There is something so ignorant in the New York Times' little photo essay entitled "Cuba on the Edge of Change" on March 20. It's hard to fathom how blinkered Americans can be. Yes, we have freedom of the press but if our minds are enslaved by bourgeois thinking, then we can't really see what is before our eyes.
It hardly needs unpacking but the words chosen by Times writer Azam Ahmed just drip with patronizing arrogance: abandoned, erosion, aching disrepair, untamed, orphaned, isolation, decay, faded grandeur.
Cuba, a country which has positive relations with just about every country in the world but the U.S., is a land with free health care and education for all. It is poor, yes, like all Third World countries, but life there is much better for people than it is in most U.S. inner cities.
But the Ahmed is locked inside his North American blinkers. For him, Cuba is "closed off from the world," and the "revolution is over."

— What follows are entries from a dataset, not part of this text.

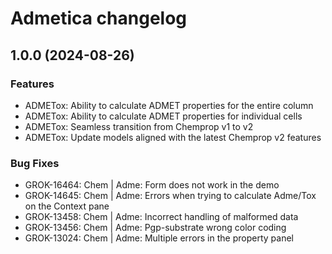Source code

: # Admetica changelog

## 1.0.0 (2024-08-26)

### Features

* ADMETox: Ability to calculate ADMET properties for the entire column
* ADMETox: Ability to calculate ADMET properties for individual cells
* ADMETox: Seamless transition from Chemprop v1 to v2
* ADMETox: Update models aligned with the latest Chemprop v2 features


### Bug Fixes

* GROK-16464: Chem | Adme: Form does not work in the demo
* GROK-14645: Chem | Adme: Errors when trying to calculate Adme/Tox on the Context pane
* GROK-13458: Chem | Adme: Incorrect handling of malformed data
* GROK-13456: Chem | Adme: Pgp-substrate wrong color coding
* GROK-13024: Chem | Adme: Multiple errors in the property panel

Yet, with the naïve sense of discovery you find in every tourist who steps off an ocean cruiser and sums up the land they are visiting, he is amazed by the "uncanny openness" of Cubans who somehow "brim with life" as they are "coiled with anticipation" for the wonderful day that they will become more like the Americans.
One could imagine similar copy written about the U.S. by an outside visitor:
The American people watch their health anxiously as many cannot afford the thousands of dollars that simple prescription drugs cost and they are worried about going deep into debt to attend university. Caught in rounds of empty consumption, they confront the same stores in cookie-cutter malls across the country.
While they get to participate in giant, billion-dollar election spectacles for top bosses, they lack democratic control of local schools and cities because a system of "emergency managers" has dictatorial control.
With a world record number of people in prison and a national scandal of police shootings -- especially of Black and Brown citizens -- the country is in turmoil concerning state repression.
Yet, somehow, hope springs eternal...
Silly, isn't it?
We can only hope that with the US moving out of its global isolation regarding Cuba, we may see some more sensible and informed journalism from the island.